Une habitude certes, mais qui pourrait devenir une chance dans quelques années. La population francophone de la circonscription continue de fondre comme neige au soleil. Ils sont désormais moins de 30% de résidents de langue maternelle française à vivre dans ce comté.

L’appellation « bastion francophone » n’a désormais plus beaucoup de sens. En témoigne il y a quelques années, le projet avorté de désigner officiellement le quartier comme francophone. Mais Vanier n’est pas un exemple isolé dans l’Ontario français, plutôt le symbole d’une perte de vitesse généralisée dans toute la province.

Les francophones représentaient 8% des Ontariens en 1900. Cette proportion est aujourd’hui quasiment divisée par deux. Dans le Nord de l’Ontario, les jeunes francophones quittent la région… pour aller travailler en anglais. Toronto, souvent vu comme l’eldorado en matière d’immigration francophone, demeure trop souvent une terre d’assimilation.

Bien sûr, il reste encore des bastions francophones, particulièrement dans l’Est ontarien à Hawkesbury ou encore Casselman. Cette région, trait d’union entre Ottawa et le Québec, n’échappe pas au rouleau compresseur de l’assimilation. En 2011, le Rapport Bisson avait démontré, chiffres à l’appui, que l’immigration francophone y demeurait cinq fois moins élevée que l’immigration anglophone. Les solutions? On ne les connait toujours pas.
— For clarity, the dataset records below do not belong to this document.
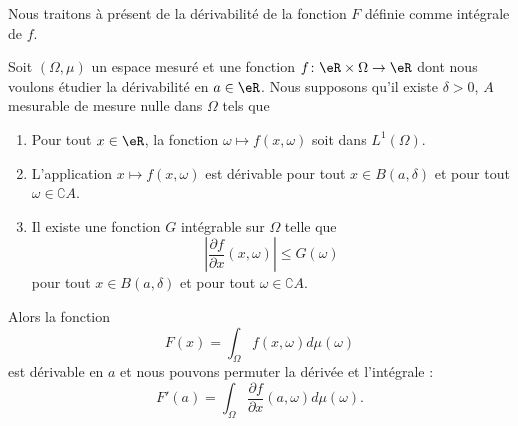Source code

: Nous traitons à présent de la dérivabilité de la fonction \( F\) définie comme intégrale de \( f\).

\begin{theorem}    \label{ThoMWpRKYp}
    Soit \( (\Omega,\mu)\) un espace mesuré et une fonction \( f\colon \eR\times \Omega\to \eR\) dont nous voulons étudier la dérivabilité en \(a\in \eR\). Nous supposons qu'il existe \( \delta>0\), \( A\) mesurable de mesure nulle dans \( \Omega\) tels que
    \begin{enumerate}
        \item   \label{ITEMooAFVMooAeCEco}
           Pour tout \( x\in \eR\), la fonction \( \omega\mapsto f(x,\omega)\) soit dans \( L^1(\Omega)\).
       \item       \label{ITEMooXIZXooGPYFyT}
            L'application \( x\mapsto f(x,\omega)\) est dérivable pour tout \( x\in B(a,\delta)\) et pour tout \( \omega\in \complement A\).
        \item   \label{ITEMooDTTIooWkldfB}
            Il existe une fonction \( G\) intégrable sur \( \Omega\) telle que
            \begin{equation}
                \left| \frac{ \partial f }{ \partial x }(x,\omega) \right| \leq G(\omega)
            \end{equation}
            pour tout \( x\in B(a,\delta)\) et pour tout \( \omega\in\complement A\).
    \end{enumerate}
    Alors la fonction
    \begin{equation}
        F(x)=\int_{\Omega}f(x,\omega)d\mu(\omega)
    \end{equation}
    est dérivable en \( a\) et nous pouvons permuter la dérivée et l'intégrale :
    \begin{equation}
        F'(a)=\int_{\Omega}\frac{ \partial f }{ \partial x }(a,\omega)d\mu(\omega).
    \end{equation}
\end{theorem}

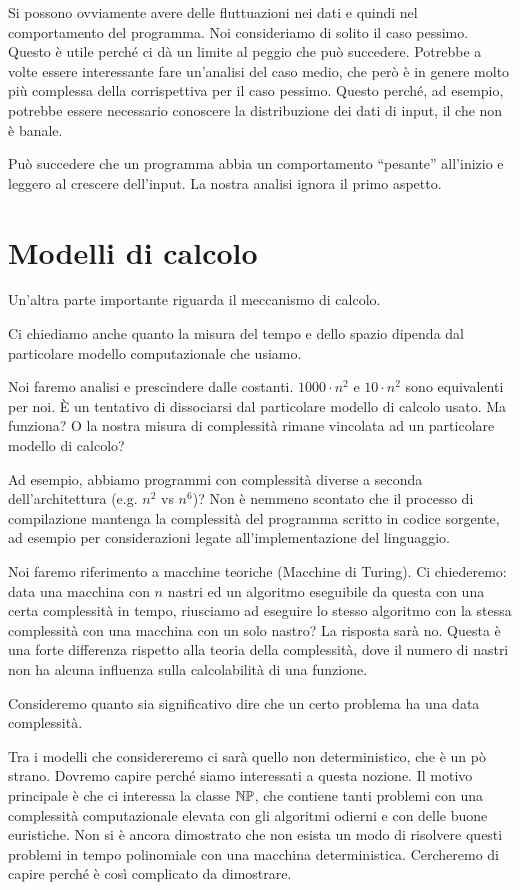 Si possono ovviamente avere delle fluttuazioni nei dati e quindi nel comportamento del programma.
Noi consideriamo di solito il caso pessimo. Questo è utile perché ci dà un limite al peggio che può
succedere. Potrebbe a volte essere interessante fare un'analisi del caso medio, che però è in genere
molto più complessa della corrispettiva per il caso pessimo. Questo perché, ad esempio, potrebbe
essere necessario conoscere la distribuzione dei dati di input, il che non è banale.

Può succedere che un programma abbia un comportamento ``pesante'' all'inizio e leggero al crescere
dell'input. La nostra analisi ignora il primo aspetto.

\section{Modelli di calcolo}

Un'altra parte importante riguarda il meccanismo di calcolo.

Ci chiediamo anche quanto la misura del tempo e dello spazio dipenda dal particolare modello
computazionale che usiamo.

Noi faremo analisi e prescindere dalle costanti. $1000\cdot n^{2}$ e $10\cdot n^{2}$ sono equivalenti per noi.
È un tentativo di dissociarsi dal particolare modello di calcolo usato. Ma funziona? O la nostra
misura di complessità rimane vincolata ad un particolare modello di calcolo?

Ad esempio, abbiamo programmi con complessità diverse a seconda dell'architettura (e.g. $n^{2}$ vs
$n^{6}$)? Non è nemmeno scontato che il processo di compilazione mantenga la complessità del
programma scritto in codice sorgente, ad esempio per considerazioni legate all'implementazione del
linguaggio.

Noi faremo riferimento a macchine teoriche (Macchine di Turing). Ci chiederemo: data una macchina
con $n$ nastri ed un algoritmo eseguibile da questa con una certa complessità in tempo, riusciamo
ad eseguire lo stesso algoritmo con la stessa complessità con una macchina con un solo nastro? La
risposta sarà no. Questa è una forte differenza rispetto alla teoria della complessità, dove il
numero di nastri non ha alcuna influenza sulla calcolabilità di una funzione.

Consideremo quanto sia significativo dire che un certo problema ha una data complessità.

Tra i modelli che considereremo ci sarà quello non deterministico, che è un pò strano. Dovremo
capire perché siamo interessati a questa nozione. Il motivo principale è che ci interessa la classe
$\mathbb{NP}$, che contiene tanti problemi con una complessità computazionale elevata con gli algoritmi
odierni e con delle buone euristiche. Non si è ancora dimostrato che non esista un modo di risolvere
questi problemi in tempo polinomiale con una macchina deterministica. Cercheremo di capire perché è
così complicato da dimostrare.

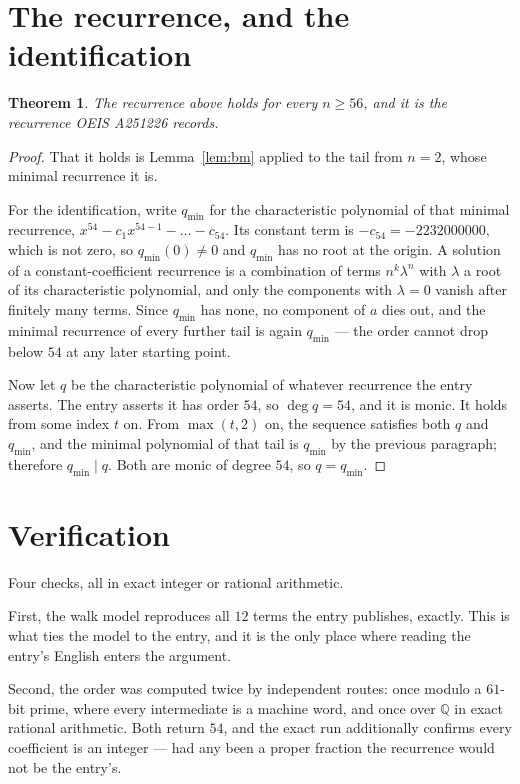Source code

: \documentclass[11pt,a4paper]{article}
\theoremstyle{plain}
\newtheorem{theorem}{Theorem}
\theoremstyle{definition}
\begin{document}
\section{The recurrence, and the identification}

\begin{theorem}
The recurrence above holds for every $n\ge56$, and it is the recurrence OEIS A251226 records.
\end{theorem}

\begin{proof}
That it holds is Lemma~\ref{lem:bm} applied to the tail from $n=2$, whose minimal
recurrence it is.

For the identification, write $q_{\min}$ for the characteristic polynomial of that minimal
recurrence, $x^{54}-c_1x^{54-1}-\dots-c_{54}$. Its constant term is
$-c_{54}=-2232000000$, which is not zero, so $q_{\min}(0)\neq0$ and $q_{\min}$ has no
root at the origin. A solution of a constant-coefficient recurrence is a combination of terms
$n^{k}\lambda^{n}$ with $\lambda$ a root of its characteristic polynomial, and only the
components with $\lambda=0$ vanish after finitely many terms. Since $q_{\min}$ has none, no
component of $a$ dies out, and the minimal recurrence of every further tail is again
$q_{\min}$ --- the order cannot drop below $54$ at any later starting point.

Now let $q$ be the characteristic polynomial of whatever recurrence the entry asserts. The
entry asserts it has order $54$, so $\deg q=54$, and it is monic. It holds from some
index $t$ on. From $\max(t,2)$ on, the sequence satisfies both $q$ and $q_{\min}$, and
the minimal polynomial of that tail is $q_{\min}$ by the previous paragraph; therefore
$q_{\min}\mid q$. Both are monic of degree $54$, so $q=q_{\min}$.
\end{proof}

\section{Verification}

Four checks, all in exact integer or rational arithmetic.

First, the walk model reproduces all $12$ terms the entry publishes, exactly. This is
what ties the model to the entry, and it is the only place where reading the entry's English
enters the argument.

Second, the order was computed twice by independent routes: once modulo a $61$-bit prime, where
every intermediate is a machine word, and once over $\mathbb{Q}$ in exact rational arithmetic.
Both return $54$, and the exact run additionally confirms every coefficient is an integer
--- had any been a proper fraction the recurrence would not be the entry's.
\end{document}
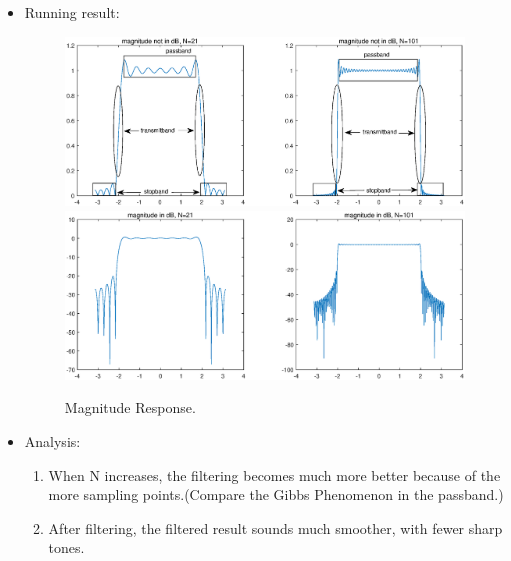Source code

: \documentclass[onecolumn,oneside]{SUSTechHomework}
\begin{document}
\begin{itemize}
	\item Running result:
	\begin{figure}[H]
		\centering
		\includegraphics[width=170mm]{pictures/1.eps}
		\includegraphics[width=170mm]{pictures/2.eps}
		\caption{Magnitude Response.}
	\end{figure}
	\item Analysis:
	\begin{enumerate}
		\item When N increases, the filtering becomes much more better because of the more sampling points.(Compare the Gibbs Phenomenon in the passband.)
		\item After filtering, the filtered result sounds much smoother, with fewer sharp tones.
	\end{enumerate}
\end{itemize}
\end{document}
Depuis les années 60, les francophones ont obtenu leurs écoles puis gagné la gestion. Ces dernières années, les drapeaux franco-ontariens et Monuments de la francophonie fleurissent. Ça ne suffit pas à empêcher le recul du poids démographique dans la majorité des municipalités de l’Ontario. À Ottawa, les francophones de langue maternelle représentaient presque 20% des résidents en 1981, contre 15% en 2011.

Les conséquences sont bien entendu politiques. Moins de francophones, c’est le risque de se retrouver tout simplement avec moins d’élus francophones… ou aucun tout simplement.

Dans les deux plus grandes villes de l’Ontario, on parle souvent de la francophilie des deux maires (un terme aujourd’hui galvaudée désignant plus quelqu’un capable de s’exprimer en français qu’un amoureux de la culture francophone). C’est oublier qu’à Toronto, aux côté du maire John Tory élu en 2014, il n’y a quasiment personne parmi les 44 conseillers capables de parler français. À Ottawa, avant l’élection de Jim Watson en 2010, les élus Michel Bellemare, Jacques Legendre et Georges Bédard constituaient un « caucus » solide. Aujourd’hui, Mathieu Fleury semble souvent seul lorsqu’il faut défendre les francophones.

Parmi les conseillers des « quartiers plus francophones » de l’Est d’Ottawa, Jody Mitic (Innes) partage plus souvent ses photos personnelles que des messages en français sur son fil Twitter, Tim Tierney (Beacon Hill-Cyrville) peine à aligner plusieurs phrases. Consolations : Bob Monette (Orléans) le parle convenablement, et Stephen Blais (Cumberland) a démontré un intérêt et une progression.

Les municipalités font-elles assez la promotion du français? Le débat sur la désignation bilingue d’Ottawa montre que les Villes et la province se renvoient trop souvent la balle. L’Ontario s’est bien dotée l’année dernière d’une cible de 5% d’immigration francophone, mais la nouvelle ministre déléguée aux Affaires francophones reste silencieuse sur les moyens d’atteindre cet objectif.

Marie-France Lalonde, tout comme le futur député d’Ottawa-Vanier, seront en poste au moins jusqu’en 2018. Rien n’indique que leurs successeurs seront à coup sûr francophones. Faudrait-il une telle alerte rouge pour prendre conscience de la fragilité du fait francophone? Les francophones ont encore leur destin en main.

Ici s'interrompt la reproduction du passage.